The timescale for the work is between July 2021 and March 2022 and it is long overdue. HRU responded on 12th February, welcoming the project overall. We feel the optimum location for the new building is immediately south of the footbridge. We set out our views on the amenity and accessibility implications, especially as the new platforms are surprisingly narrow given the availability of land. We asked whether the disabled-accessible toilet will be of the ‘changing places’ kind, and commented on the furnishing and finish of the waiting room; plus the weather-protection at the top of the ramp once the 1970s building has gone. We also called for the new structures to have some ‘warmth’ in their design, including sympathetic architectural treatment of the area around the top of the Victorian ramp.
We now await further information about the project. Once built, the temporary toilet cabin in the station forecourt can be removed, which allow the forecourt to be tidied up and the layout reviewed in terms of pedestrian and vehicle safety.
Following discussions and comments from local rail users, Harborough Rail Users have submitted a response to the EMR consultation on the timetable from December 2020. This is when the electrification from Bedford to Kettering and Corby opens, with two trains per hour (2tph) between Corby and London, calling at all EMR intermediate stations. Because of this, EMR propose that the Intercity trains that serve Market Harborough will stop only at Kettering on their way to or from St Pancras. We will still have two trains per hour, at roughly half-hourly intervals, with Nottingham via Leicester being the other destination. London to Sheffield will also have 2tph but these will run non-stop between St Pancras and Leicester.
We have submitted our comments:
EMR posted details of their proposals for the Midland Main Line on their website: https://www.eastmidlandsrailway.co.uk/december2020.

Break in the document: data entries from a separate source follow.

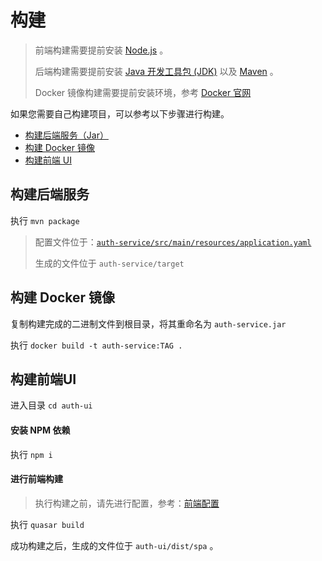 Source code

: # 构建

> 前端构建需要提前安装 [Node.js](https://nodejs.org/)  。
>
> 后端构建需要提前安装 [Java 开发工具包 (JDK)](https://www.oracle.com/java/technologies/javase-jdk8-downloads.html)
> 以及 [Maven](https://maven.apache.org/) 。
> 
> Docker 镜像构建需要提前安装环境，参考 [Docker 官网](https://www.docker.com/)

如果您需要自己构建项目，可以参考以下步骤进行构建。

* [构建后端服务（Jar）](#构建后端服务)
* [构建 Docker 镜像](#构建-Docker-镜像)
* [构建前端 UI](#构建前端UI)

## 构建后端服务

执行 ```mvn package```

> 配置文件位于：[```auth-service/src/main/resources/application.yaml```](../auth-service/src/main/resources/application.yaml)
>
> 生成的文件位于 ```auth-service/target```

## 构建 Docker 镜像

复制构建完成的二进制文件到根目录，将其重命名为 ```auth-service.jar```

执行 ```docker build -t auth-service:TAG .```


## 构建前端UI

进入目录 ```cd auth-ui```

#### 安装 NPM 依赖

执行 ```npm i```

#### 进行前端构建
> 执行构建之前，请先进行配置，参考：[前端配置](UiConfig.md)

执行 ```quasar build```

成功构建之后，生成的文件位于 ```auth-ui/dist/spa``` 。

The consultation closes on 14th February and responses will then be analysed. Between March and September, EMR, Network Rail, the Office of Rail and Road (the Government's regulatory body), and other train operators such as Thameslink, will determine how best to accommodate the various demands on the line. Agreed timetables must be published by mid-September 2020, 12 weeks before they come into effect in mid-December.